JULY/AUGUST, 2023
The latest press release arrives from the Serpentine, a place, we are told, with a “robust programme”, which sounds slightly threatening. It begins: “From 1 June to 10 September 2023, Serpentine will present Web(s) of Life, the first major exhibition in the UK of artist Tomás Saraceno and collaborators, including spider/webs; the communities of Salinas Grandes and Laguna de Guayatayoc, Argentina; spider diviners in Somié, Cameroon; the ongoing research-driven community projects Aerocene and Arachnophilia initiated by the artist; as well as the life forms of the Royal Parks.”
You may notice they’ve taken a leaf out of the Tate’s book and dropped both the definite article and ‘Gallery’ from their name. Very cool. Delving deeper, what ‘Serpentine’ hopes to achieve is “building connections between art and society”. We are not informed which particular ‘society’ this might be, but it probably enjoys the seaweed soda bread they sell in their ugly café of which they are so proud it gains honourable mention in the current annual report … which goes on: “We aim to diversify our audiences and increase audience retention, through an emphasis on different visitor experiences informed by data. We will do this by strengthening our brand, vision and mission, implementing a three-year audience framework and diversifying media reach and creative partnerships.” Brands, missions, visions, media reach … You’d think you were dealing with Burger King or John Lewis, but this corporate claptrap comes from an art gallery!
And so … and so we must return wistfully to the umpteenth singing of a favourite old hymn of ours. Why is the Serpentine so obsessed with showing anything from abroad and scarcely anything originating at home. What, for example, does the above flea circus inspired by the eight-legged say to native British artists with nowhere prominent to exhibit their paintings or in which to expect a retrospective?
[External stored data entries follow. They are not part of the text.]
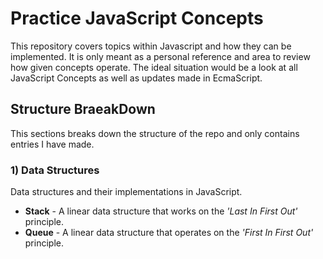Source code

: # Practice JavaScript Concepts

This repository covers topics within Javascript and how they can be implemented. It is only meant as a personal reference and area to review how given concepts operate. The ideal situation would be a look at all JavaScript Concepts as well as updates made in EcmaScript.

## Structure BraeakDown
This sections breaks down the structure of the repo and only contains entries I have made.


### 1) Data Structures
Data structures and their implementations in JavaScript.
- **Stack** - A linear data structure that works on the _'Last In First Out'_ principle.
- **Queue** - A linear data structure that operates on the _'First In First Out'_ principle.
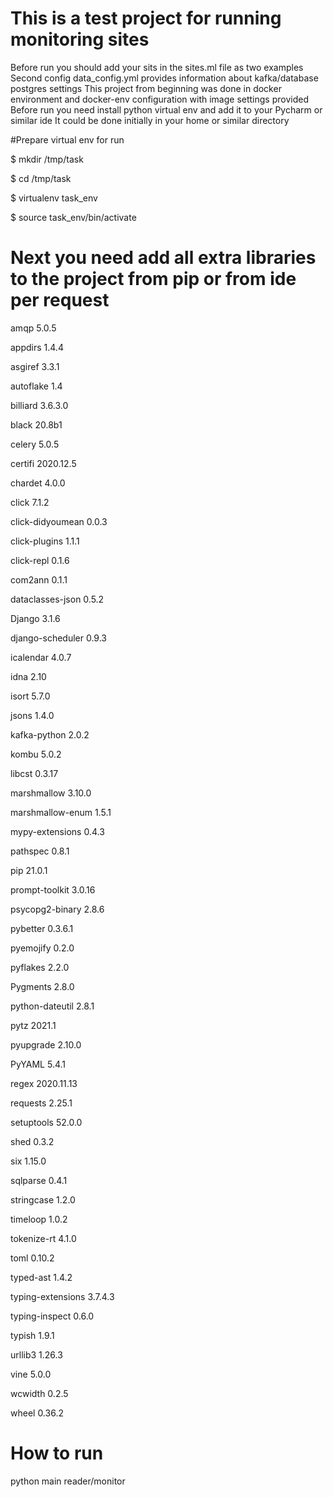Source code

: # This is a test project for running monitoring sites

Before run you should add your sits in the sites.ml file as two examples
Second config data_config.yml provides information about kafka/database postgres settings
This project from beginning was done in docker environment and docker-env configuration with image settings provided
Before run you need install python virtual env and add it to your Pycharm or similar ide
It could be done initially in your home or similar directory

#Prepare virtual env for run

$ mkdir /tmp/task

$ cd /tmp/task

$ virtualenv task_env

$ source task_env/bin/activate

# Next you need add all extra libraries to the project from pip or from ide per request
amqp              5.0.5

appdirs           1.4.4

asgiref           3.3.1

autoflake         1.4

billiard          3.6.3.0

black             20.8b1

celery            5.0.5

certifi           2020.12.5

chardet           4.0.0

click             7.1.2

click-didyoumean  0.0.3

click-plugins     1.1.1

click-repl        0.1.6

com2ann           0.1.1

dataclasses-json  0.5.2

Django            3.1.6

django-scheduler  0.9.3

icalendar         4.0.7

idna              2.10

isort             5.7.0

jsons             1.4.0

kafka-python      2.0.2

kombu             5.0.2

libcst            0.3.17

marshmallow       3.10.0

marshmallow-enum  1.5.1

mypy-extensions   0.4.3

pathspec          0.8.1

pip               21.0.1

prompt-toolkit    3.0.16

psycopg2-binary   2.8.6

pybetter          0.3.6.1

pyemojify         0.2.0

pyflakes          2.2.0

Pygments          2.8.0

python-dateutil   2.8.1

pytz              2021.1

pyupgrade         2.10.0

PyYAML            5.4.1

regex             2020.11.13

requests          2.25.1

setuptools        52.0.0

shed              0.3.2

six               1.15.0

sqlparse          0.4.1

stringcase        1.2.0

timeloop          1.0.2

tokenize-rt       4.1.0

toml              0.10.2

typed-ast         1.4.2

typing-extensions 3.7.4.3

typing-inspect    0.6.0

typish            1.9.1

urllib3           1.26.3

vine              5.0.0

wcwidth           0.2.5

wheel             0.36.2

# How to run

python main reader/monitor

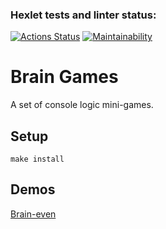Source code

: ### Hexlet tests and linter status:
[![Actions Status](https://github.com/Pavel-Kr/frontend-project-44/actions/workflows/hexlet-check.yml/badge.svg)](https://github.com/Pavel-Kr/frontend-project-44/actions)
[![Maintainability](https://api.codeclimate.com/v1/badges/6c04b7944143ca547bf0/maintainability)](https://codeclimate.com/github/Pavel-Kr/frontend-project-44/maintainability)

# Brain Games

A set of console logic mini-games.

## Setup

`make install`

## Demos

[Brain-even](https://asciinema.org/a/79XN8vPkWyrg9vYtfI29ZpViE)
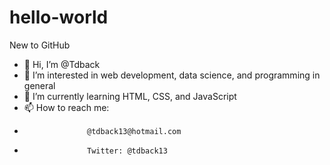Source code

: # hello-world
New to GitHub
- 👋 Hi, I’m @Tdback
- 👀 I’m interested in web development, data science, and programming in general
- 🌱 I’m currently learning HTML, CSS, and JavaScript
- 📫 How to reach me: 
-                   @tdback13@hotmail.com
-                   Twitter: @tdback13
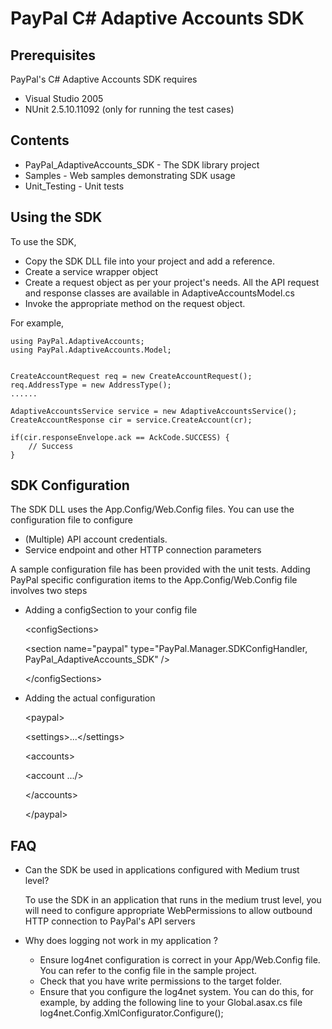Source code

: PayPal C# Adaptive Accounts SDK
================================

Prerequisites
-------------

PayPal's C# Adaptive Accounts SDK requires 

 * Visual Studio 2005
 * NUnit 2.5.10.11092 (only for running the test cases) 


Contents
--------

   * PayPal_AdaptiveAccounts_SDK - The SDK library project
   * Samples - Web samples demonstrating SDK usage
   * Unit_Testing - Unit tests


Using the SDK
-------------

To use the SDK, 

 * Copy the SDK DLL file into your project and add a reference.
 * Create a service wrapper object
 * Create a request object as per your project's needs. All the API request and response classes are available in AdaptiveAccountsModel.cs
 * Invoke the appropriate method on the request object.


For example,

	using PayPal.AdaptiveAccounts;
	using PayPal.AdaptiveAccounts.Model;


	CreateAccountRequest req = new CreateAccountRequest();
	req.AddressType = new AddressType();
	......

	AdaptiveAccountsService service = new AdaptiveAccountsService();
	CreateAccountResponse cir = service.CreateAccount(cr);
 
	if(cir.responseEnvelope.ack == AckCode.SUCCESS) {
		// Success
	}
  
 

SDK Configuration
-----------------

The SDK DLL uses the App.Config/Web.Config files. You can use the configuration file to configure

 * (Multiple) API account credentials.
 * Service endpoint and other HTTP connection parameters 


A sample configuration file has been provided with the unit tests. Adding PayPal specific configuration items to the App.Config/Web.Config file involves two steps

 * Adding a configSection to your config file

    &lt;configSections&gt;

      &lt;section name="paypal" type="PayPal.Manager.SDKConfigHandler, PayPal_AdaptiveAccounts_SDK" /&gt;

    &lt;/configSections&gt;

 * Adding the actual configuration 

    &lt;paypal&gt;  

      &lt;settings&gt;...&lt;/settings&gt;

      &lt;accounts&gt;

      &lt;account .../&gt;

      &lt;/accounts&gt;

    &lt;/paypal&gt;



FAQ
---

  * Can the SDK be used in applications configured with Medium trust level?

     To use the SDK in an application that runs in the medium trust level, you will need to configure appropriate WebPermissions to allow outbound 
HTTP connection to PayPal's API servers

    <trust level="Medium" originUrl="https://svcs.sandbox.paypal.com/.*" />

* Why does logging not work in my application ?

     * Ensure log4net configuration is correct in your App/Web.Config file. You can refer to the config file in the sample project.
     * Check that you have write permissions to the target folder. 
     * Ensure that you configure the log4net system. You can do this, for example, by adding the following line to your Global.asax.cs file
		log4net.Config.XmlConfigurator.Configure();


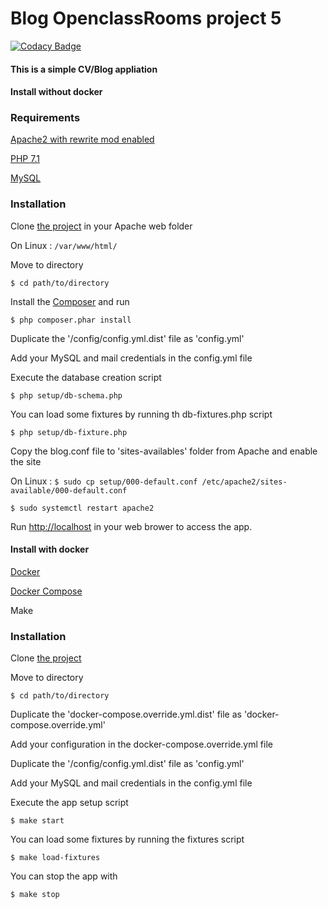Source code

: # Blog OpenclassRooms project 5

[![Codacy Badge](https://api.codacy.com/project/badge/Grade/441ecf28949b44cda493b42499ee8cc2)](https://app.codacy.com/app/nverjus/blog-oc-p5?utm_source=github.com&utm_medium=referral&utm_content=nverjus/blog-oc-p5&utm_campaign=badger)

#### This is a simple CV/Blog appliation

#### Install without docker

### Requirements

[Apache2 with rewrite mod enabled](https://httpd.apache.org/download.cgi)

[PHP 7.1](http://php.net/downloads.php)

[MySQL](https://www.mysql.com)

### Installation

Clone [the project](https://github.com/nverjus/blog-oc-p5) in your Apache web folder

On Linux : `/var/www/html/`

Move to directory

`$ cd path/to/directory`

Install the [Composer](https://getcomposer.org/download/) and run

`$ php composer.phar install`

 Duplicate the '/config/config.yml.dist' file as 'config.yml'

 Add your MySQL and mail credentials in the config.yml file

 Execute the database creation script

 `$ php setup/db-schema.php`

 You can load some fixtures by running th db-fixtures.php script

 `$ php setup/db-fixture.php`

 Copy the blog.conf file to 'sites-availables' folder from Apache and enable the site

 On Linux :
 `$ sudo cp setup/000-default.conf /etc/apache2/sites-available/000-default.conf`

 `$ sudo systemctl restart apache2`

 Run <http://localhost> in your web brower to access the app.

#### Install with docker

 [Docker](https://docs.docker.com/)

 [Docker Compose](https://github.com/docker/compose)

 Make

### Installation

 Clone [the project](https://github.com/nverjus/blog-oc-p5)

 Move to directory

 `$ cd path/to/directory`

 Duplicate the 'docker-compose.override.yml.dist' file as 'docker-compose.override.yml'

 Add your configuration in the docker-compose.override.yml file

 Duplicate the '/config/config.yml.dist' file as 'config.yml'

 Add your MySQL and mail credentials in the config.yml file

 Execute the app setup script

 `$ make start`

 You can load some fixtures by running the fixtures script

 `$ make load-fixtures`

 You can stop the app with

 `$ make stop`
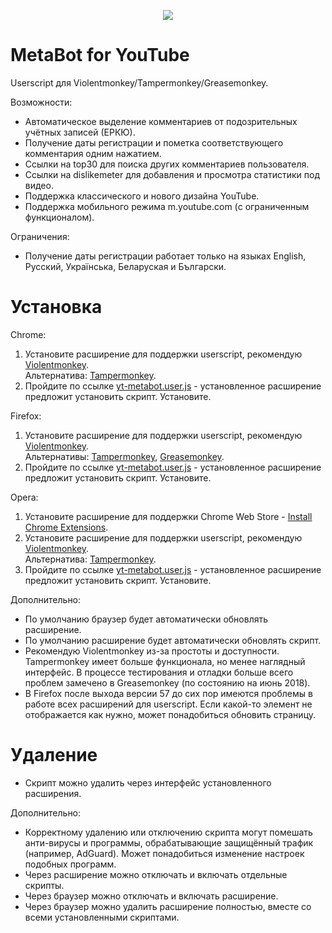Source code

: <p align="center">
<img src="https://raw.githubusercontent.com/asrdri/yt-metabot-user-js/master/logo.png">
</p>

# MetaBot for YouTube
Userscript для Violentmonkey/Tampermonkey/Greasemonkey.

Возможности:
- Автоматическое выделение комментариев от подозрительных учётных записей (ЕРКЮ).
- Получение даты регистрации и пометка соответствующего комментария одним нажатием.
- Ссылки на top30 для поиска других комментариев пользователя.
- Ссылки на dislikemeter для добавления и просмотра статистики под видео.
- Поддержка классического и нового дизайна YouTube.
- Поддержка мобильного режима m.youtube.com (с ограниченным функционалом).

Ограничения:
- Получение даты регистрации работает только на языках English, Русский, Українська, Беларуская и Български.

# Установка
Chrome:
1. Установите расширение для поддержки userscript, рекомендую [Violentmonkey](https://chrome.google.com/webstore/detail/violentmonkey/jinjaccalgkegednnccohejagnlnfdag).<br>Альтернатива: [Tampermonkey](https://chrome.google.com/webstore/detail/tampermonkey/dhdgffkkebhmkfjojejmpbldmpobfkfo).
2. Пройдите по ссылке [yt-metabot.user.js](https://github.com/asrdri/yt-metabot-user-js/raw/master/yt-metabot.user.js) - установленное расширение предложит установить скрипт. Установите.

Firefox:
1. Установите расширение для поддержки userscript, рекомендую [Violentmonkey](https://addons.mozilla.org/firefox/addon/violentmonkey/).<br>Альтернативы: [Tampermonkey](https://addons.mozilla.org/firefox/addon/tampermonkey/), [Greasemonkey](https://addons.mozilla.org/firefox/addon/greasemonkey/).
2. Пройдите по ссылке [yt-metabot.user.js](https://github.com/asrdri/yt-metabot-user-js/raw/master/yt-metabot.user.js) - установленное расширение предложит установить скрипт. Установите.

Opera:
1. Установите расширение для поддержки Chrome Web Store - [Install Chrome Extensions](https://addons.opera.com/extensions/details/install-chrome-extensions/).
2. Установите расширение для поддержки userscript, рекомендую [Violentmonkey](https://chrome.google.com/webstore/detail/violentmonkey/jinjaccalgkegednnccohejagnlnfdag).<br>Альтернатива: [Tampermonkey](https://chrome.google.com/webstore/detail/tampermonkey/dhdgffkkebhmkfjojejmpbldmpobfkfo).
3. Пройдите по ссылке [yt-metabot.user.js](https://github.com/asrdri/yt-metabot-user-js/raw/master/yt-metabot.user.js) - установленное расширение предложит установить скрипт. Установите.

Дополнительно:
- По умолчанию браузер будет автоматически обновлять расширение.
- По умолчанию расширение будет автоматически обновлять скрипт.
- Рекомендую Violentmonkey из-за простоты и доступности. Tampermonkey имеет больше функционала, но менее наглядный интерфейс. В процессе тестирования и отладки больше всего проблем замечено в Greasemonkey (по состоянию на июнь 2018).
- В Firefox после выхода версии 57 до сих пор имеются проблемы в работе всех расширений для userscript. Если какой-то элемент не отображается как нужно, может понадобиться обновить страницу.

# Удаление
- Скрипт можно удалить через интерфейс установленного расширения.

Дополнительно:
- Корректному удалению или отключению скрипта могут помешать анти-вирусы и программы, обрабатывающие защищённый трафик (например, AdGuard). Может понадобиться изменение настроек подобных программ.
- Через расширение можно отключать и включать отдельные скрипты.
- Через браузер можно отключать и включать расширение.
- Через браузер можно удалить расширение полностью, вместе со всеми установленными скриптами.






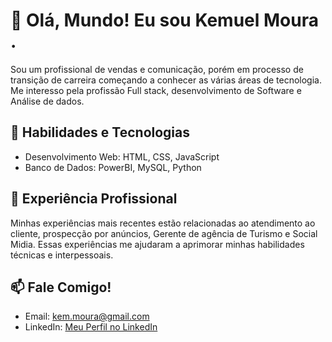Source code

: # 👋 Olá, Mundo! Eu sou Kemuel Moura .
Sou um profissional de vendas e comunicação, porém em processo de transição de carreira começando a conhecer as várias áreas de tecnologia. Me interesso pela profissão Full stack, desenvolvimento de Software e Análise de dados.

## 🔧 Habilidades e Tecnologias

- Desenvolvimento Web: HTML, CSS, JavaScript
- Banco de Dados: PowerBI, MySQL, Python


## 💼 Experiência Profissional

Minhas experiências mais recentes estão relacionadas ao atendimento ao cliente, prospecção por anúncios, Gerente de agência de Turismo e Social Midia. Essas experiências me ajudaram a aprimorar minhas habilidades técnicas e interpessoais.


## 📫 Fale Comigo!

- Email: kem.moura@gmail.com
- LinkedIn: [Meu Perfil no LinkedIn](https://https://www.linkedin.com/in/kemuel-moura-11784a304/)
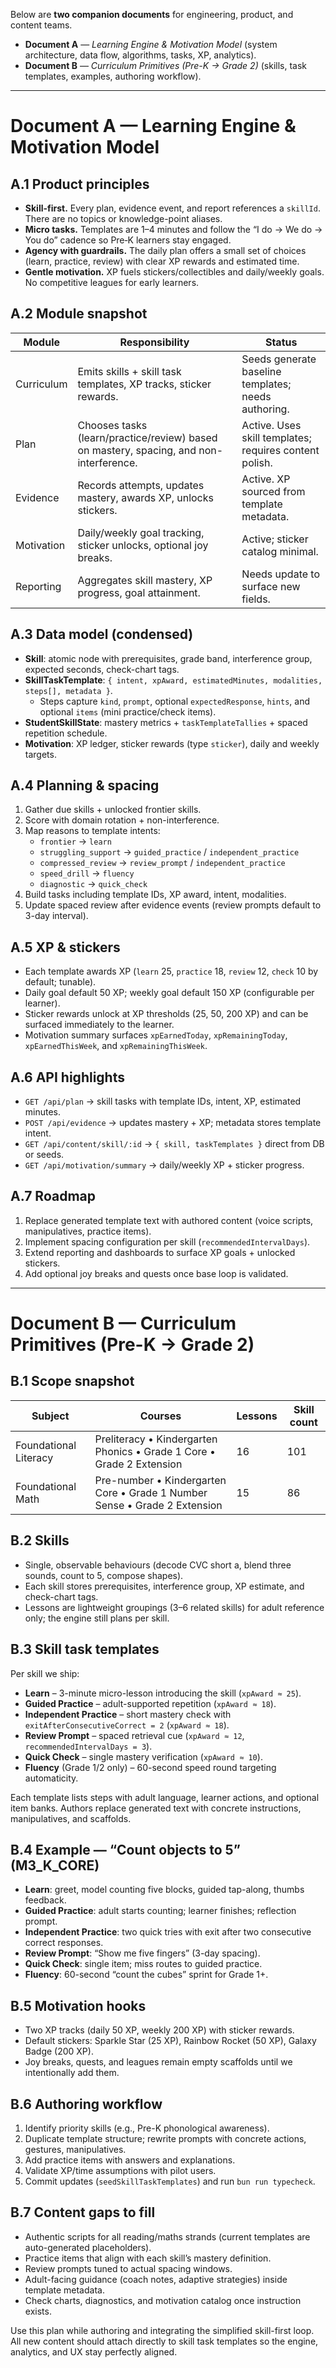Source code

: Below are **two companion documents** for engineering, product, and content teams.

* **Document A** — *Learning Engine & Motivation Model* (system architecture, data flow, algorithms, tasks, XP, analytics).
* **Document B** — *Curriculum Primitives (Pre-K → Grade 2)* (skills, task templates, examples, authoring workflow).

---

# Document A — Learning Engine & Motivation Model

## A.1 Product principles
- **Skill-first.** Every plan, evidence event, and report references a `skillId`. There are no topics or knowledge-point aliases.
- **Micro tasks.** Templates are 1–4 minutes and follow the “I do → We do → You do” cadence so Pre‑K learners stay engaged.
- **Agency with guardrails.** The daily plan offers a small set of choices (learn, practice, review) with clear XP rewards and estimated time.
- **Gentle motivation.** XP fuels stickers/collectibles and daily/weekly goals. No competitive leagues for early learners.

## A.2 Module snapshot

| Module | Responsibility | Status |
|--------|----------------|--------|
| Curriculum | Emits skills + skill task templates, XP tracks, sticker rewards. | Seeds generate baseline templates; needs authoring. |
| Plan | Chooses tasks (learn/practice/review) based on mastery, spacing, and non-interference. | Active. Uses skill templates; requires content polish. |
| Evidence | Records attempts, updates mastery, awards XP, unlocks stickers. | Active. XP sourced from template metadata. |
| Motivation | Daily/weekly goal tracking, sticker unlocks, optional joy breaks. | Active; sticker catalog minimal. |
| Reporting | Aggregates skill mastery, XP progress, goal attainment. | Needs update to surface new fields. |

## A.3 Data model (condensed)
- **Skill**: atomic node with prerequisites, grade band, interference group, expected seconds, check-chart tags.
- **SkillTaskTemplate**: `{ intent, xpAward, estimatedMinutes, modalities, steps[], metadata }`.
  - Steps capture `kind`, `prompt`, optional `expectedResponse`, `hints`, and optional `items` (mini practice/check items).
- **StudentSkillState**: mastery metrics + `taskTemplateTallies` + spaced repetition schedule.
- **Motivation**: XP ledger, sticker rewards (type `sticker`), daily and weekly targets.

## A.4 Planning & spacing
1. Gather due skills + unlocked frontier skills.
2. Score with domain rotation + non-interference.
3. Map reasons to template intents:
   - `frontier` → `learn`
   - `struggling_support` → `guided_practice` / `independent_practice`
   - `compressed_review` → `review_prompt` / `independent_practice`
   - `speed_drill` → `fluency`
   - `diagnostic` → `quick_check`
4. Build tasks including template IDs, XP award, intent, modalities.
5. Update spaced review after evidence events (review prompts default to 3-day interval).

## A.5 XP & stickers
- Each template awards XP (`learn` 25, `practice` 18, `review` 12, `check` 10 by default; tunable).
- Daily goal default 50 XP; weekly goal default 150 XP (configurable per learner).
- Sticker rewards unlock at XP thresholds (25, 50, 200 XP) and can be surfaced immediately to the learner.
- Motivation summary surfaces `xpEarnedToday`, `xpRemainingToday`, `xpEarnedThisWeek`, and `xpRemainingThisWeek`.

## A.6 API highlights
- `GET /api/plan` → skill tasks with template IDs, intent, XP, estimated minutes.
- `POST /api/evidence` → updates mastery + XP; metadata stores template intent.
- `GET /api/content/skill/:id` → `{ skill, taskTemplates }` direct from DB or seeds.
- `GET /api/motivation/summary` → daily/weekly XP + sticker progress.

## A.7 Roadmap
1. Replace generated template text with authored content (voice scripts, manipulatives, practice items).
2. Implement spacing configuration per skill (`recommendedIntervalDays`).
3. Extend reporting and dashboards to surface XP goals + unlocked stickers.
4. Add optional joy breaks and quests once base loop is validated.

---

# Document B — Curriculum Primitives (Pre-K → Grade 2)

## B.1 Scope snapshot

| Subject | Courses | Lessons | Skill count |
|---------|---------|---------|-------------|
| Foundational Literacy | Preliteracy • Kindergarten Phonics • Grade 1 Core • Grade 2 Extension | 16 | 101 |
| Foundational Math | Pre-number • Kindergarten Core • Grade 1 Number Sense • Grade 2 Extension | 15 | 86 |

## B.2 Skills
- Single, observable behaviours (decode CVC short a, blend three sounds, count to 5, compose shapes).
- Each skill stores prerequisites, interference group, XP estimate, and check-chart tags.
- Lessons are lightweight groupings (3–6 related skills) for adult reference only; the engine still plans per skill.

## B.3 Skill task templates
Per skill we ship:
- **Learn** – 3-minute micro-lesson introducing the skill (`xpAward ≈ 25`).
- **Guided Practice** – adult-supported repetition (`xpAward ≈ 18`).
- **Independent Practice** – short mastery check with `exitAfterConsecutiveCorrect = 2` (`xpAward ≈ 18`).
- **Review Prompt** – spaced retrieval cue (`xpAward ≈ 12`, `recommendedIntervalDays = 3`).
- **Quick Check** – single mastery verification (`xpAward ≈ 10`).
- **Fluency** (Grade 1/2 only) – 60-second speed round targeting automaticity.

Each template lists steps with adult language, learner actions, and optional item banks. Authors replace generated text with concrete instructions, manipulatives, and scaffolds.

## B.4 Example — “Count objects to 5” (M3_K_CORE)
- **Learn**: greet, model counting five blocks, guided tap-along, thumbs feedback.
- **Guided Practice**: adult starts counting; learner finishes; reflection prompt.
- **Independent Practice**: two quick tries with exit after two consecutive correct responses.
- **Review Prompt**: “Show me five fingers” (3-day spacing).
- **Quick Check**: single item; miss routes to guided practice.
- **Fluency**: 60-second “count the cubes” sprint for Grade 1+.

## B.5 Motivation hooks
- Two XP tracks (daily 50 XP, weekly 200 XP) with sticker rewards.
- Default stickers: Sparkle Star (25 XP), Rainbow Rocket (50 XP), Galaxy Badge (200 XP).
- Joy breaks, quests, and leagues remain empty scaffolds until we intentionally add them.

## B.6 Authoring workflow
1. Identify priority skills (e.g., Pre-K phonological awareness).
2. Duplicate template structure; rewrite prompts with concrete actions, gestures, manipulatives.
3. Add practice items with answers and explanations.
4. Validate XP/time assumptions with pilot users.
5. Commit updates (`seedSkillTaskTemplates`) and run `bun run typecheck`.

## B.7 Content gaps to fill
- Authentic scripts for all reading/maths strands (current templates are auto-generated placeholders).
- Practice items that align with each skill’s mastery definition.
- Review prompts tuned to actual spacing windows.
- Adult-facing guidance (coach notes, adaptive strategies) inside template metadata.
- Check charts, diagnostics, and motivation catalog once instruction exists.

Use this plan while authoring and integrating the simplified skill-first loop. All new content should attach directly to skill task templates so the engine, analytics, and UX stay perfectly aligned.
In the Serpentine’s last published accounts the gallery received £3.142 millions in public subsidy via the Arts Council. This amount included their annual ‘on the nod’ subsidy of a million-plus, nearly two millions from the Cultural Recovery Fund (recovery from what exactly?), plus a wedge from the last of the Covid furloughing of its 75 employees. And what the blazes do 75 full-time staff do in a converted tearoom with an annexe? As usual with their annual reports, in order to find out anything one must wade through more than 200 pages of cringe-inducing self-congratulation – ‘modesty’ is not a word Hans O’Bisto, the Swiss director (£130,000 a year), has come across in any of the languages in which he claims fluency, albeit mostly in artbollocks. State Art is a career ladder well worth shoving others off in order to scramble upwards. Last year, for example, the Serpentine had only one person (O’Bisto naturally) earning more than a hundred grand, now they have four. One wonders how British artists, whose average earnings is around £12,000 pa (below the poverty line note), must feel about a Treasury-supported gallery which hardly ever shows British work, and where curators can earn ten times more than the average artist. Personally, I’ve never come across a curator, or indeed a critic or gallery director, who is worth more than an artist. I can’t recall any ‘Contemporary Art’ curator ever telling me anything I considered worth knowing. Contemporary Art curating is, in any case, not a real ‘profession’ precisely because it is a charlatan’s charter. No scholarship is involved, you just make it up so that anything at all becomes relevant. In any worthwhile art industry the artist would stand at the pinnacle. After all, it is their work that will last. Alas, the State Art pyramid balances on its point, with the fattest penpushers on the plateau crushing the breath out of the rest. Where is a satirist like Gillray when you need him?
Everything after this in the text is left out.